I was fortunate enough to sit on the Financial Markets Law Committee’s Working Group on Good Faith in Financial Contracts from 2021-22. I had the very great honour of learning from many eminent colleagues on that group during that time. That is where the idea for this book began. Of course, good faith has probably been the single most discussed subject in English contract law over the past decade, since the enormously significant judgment of Leggatt J (as he then was) in Yam Seng Pte Ltd v International Trade Corporation Ltd [2013] EWHC 111 (QB). As an initially US-trained lawyer, I am perhaps more sympathetic to the inclusion of a good faith duty in commercial contracts than many English law academics and practitioners. In writing this book, I have come to appreciate anew its enormous complexity, both in common and civil law jurisdictions, and across many different areas of commercial practice.There have been a number of books and journal articles dedicated to the idea of good faith in commercial contracts, both before and after the Yam Seng decision. However, most of those have focused either on a purely academic audience or an audience made up predominantly of practitioners. This book makes an effort to be of use to both audiences and I hope very much that will be the case. I have attempted to set out the law itself as clearly as possible. I hope that I have not neglected theoretical concerns, but the primary focus of the book is intended to be of use to those who wish to understand how a situation is likely to be interpreted, in light of the law as it is at present.
This book addresses the law relating to good faith in contracts and other agreements, and the practical, procedural and legal issues that arise in respect of this growing and often contentious area of law. This book is designed to assist lawyers negotiating and drafting various types of contracts and other agreements in respect of express and implied terms, and academics and students engaged in the study of contract law. Given the explosion of case law in England and Wales devoted to the issue of good faith over (roughly) the past decade, it is clear that an understanding of good faith is crucial to an understanding of the operation of English contract law and the law of other agreements, such as insurance, partnership and agency agreements.
It has long been established that there is no general doctrine requiring parties to act in good faith in contract law in England and Wales. English law has instead developed, as Lord Justice Bingham stated, ‘piecemeal solutions in response to demonstrated problems of unfairness’.[1] However, good faith affects commercial contracts in a number of ways, including with respect to the Braganza duty (duty of rationality), express obligations to enter into a contract in good faith, and implied good faith obligations, particularly with respect to relational (long term) contracts. This latter point has been the subject of a number of recent cases, such as the High Court’s initial decision in Yam Seng v International Trade Corporation (Yam Seng)[2] and the Supreme Court’s recent decision in Pakistan International Airline Corporation v Times Travel,[3] in which Lord Hodge stated that ‘English law has never recognised a general principle of good faith in contracting’.

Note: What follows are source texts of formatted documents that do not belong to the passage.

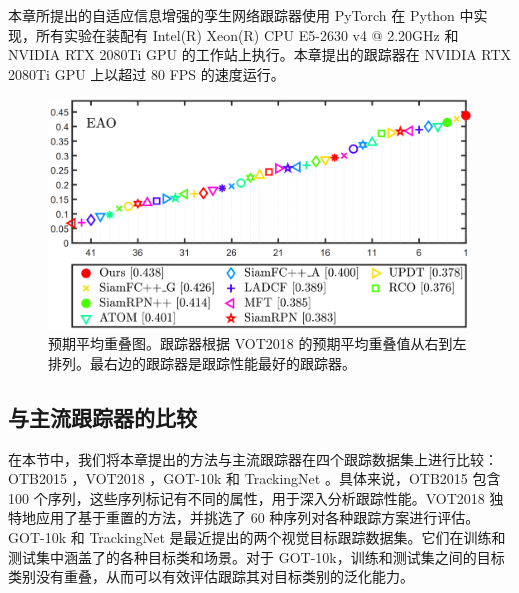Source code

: 本章所提出的自适应信息增强的孪生网络跟踪器使用 PyTorch 在 Python 中实现，所有实验在装配有 Intel(R) Xeon(R) CPU E5-2630 v4 @ 2.20GHz
和 NVIDIA RTX 2080Ti GPU 的工作站上执行。本章提出的跟踪器在 NVIDIA RTX 2080Ti GPU 上以超过 80 FPS 的速度运行。

\begin{figure}[t]
    \centering
    \includegraphics[width=1.0\textwidth]{Img/MTP/vot18/vot18_eao.png}
    \caption{预期平均重叠图。跟踪器根据 VOT2018 的预期平均重叠值从右到左排列。最右边的跟踪器是跟踪性能最好的跟踪器。}
    \label{fig:eao}
\end{figure}


\subsection{与主流跟踪器的比较}

在本节中，我们将本章提出的方法与主流跟踪器在四个跟踪数据集上进行比较：OTB2015 \cite{OTB}，VOT2018 \cite{kristan2018sixth}，GOT-10k \cite{GOT-10k} 和 TrackingNet \cite{muller2018trackingnet}。具体来说，OTB2015 \cite{OTB} 包含 100 个序列，这些序列标记有不同的属性，用于深入分析跟踪性能。VOT2018 \cite{kristan2018sixth} 独特地应用了基于重置的方法，并挑选了 60 种序列对各种跟踪方案进行评估。GOT-10k \cite{GOT-10k} 和 TrackingNet \cite{muller2018trackingnet} 是最近提出的两个视觉目标跟踪数据集。它们在训练和测试集中涵盖了的各种目标类和场景。对于 GOT-10k，训练和测试集之间的目标类别没有重叠，从而可以有效评估跟踪其对目标类别的泛化能力。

In addition to the general commercial principles explored above, the book discusses duties of good faith arising during contract negotiations, and those affecting particular types of contracts, such as agency agreements, insurance contracts, employment contracts, partnership agreements, consumer contracts and those affecting the financial markets. The book also includes comparative analysis with respect to other jurisdictions, including the United States, Canada, Australia, France, Germany, and Spain.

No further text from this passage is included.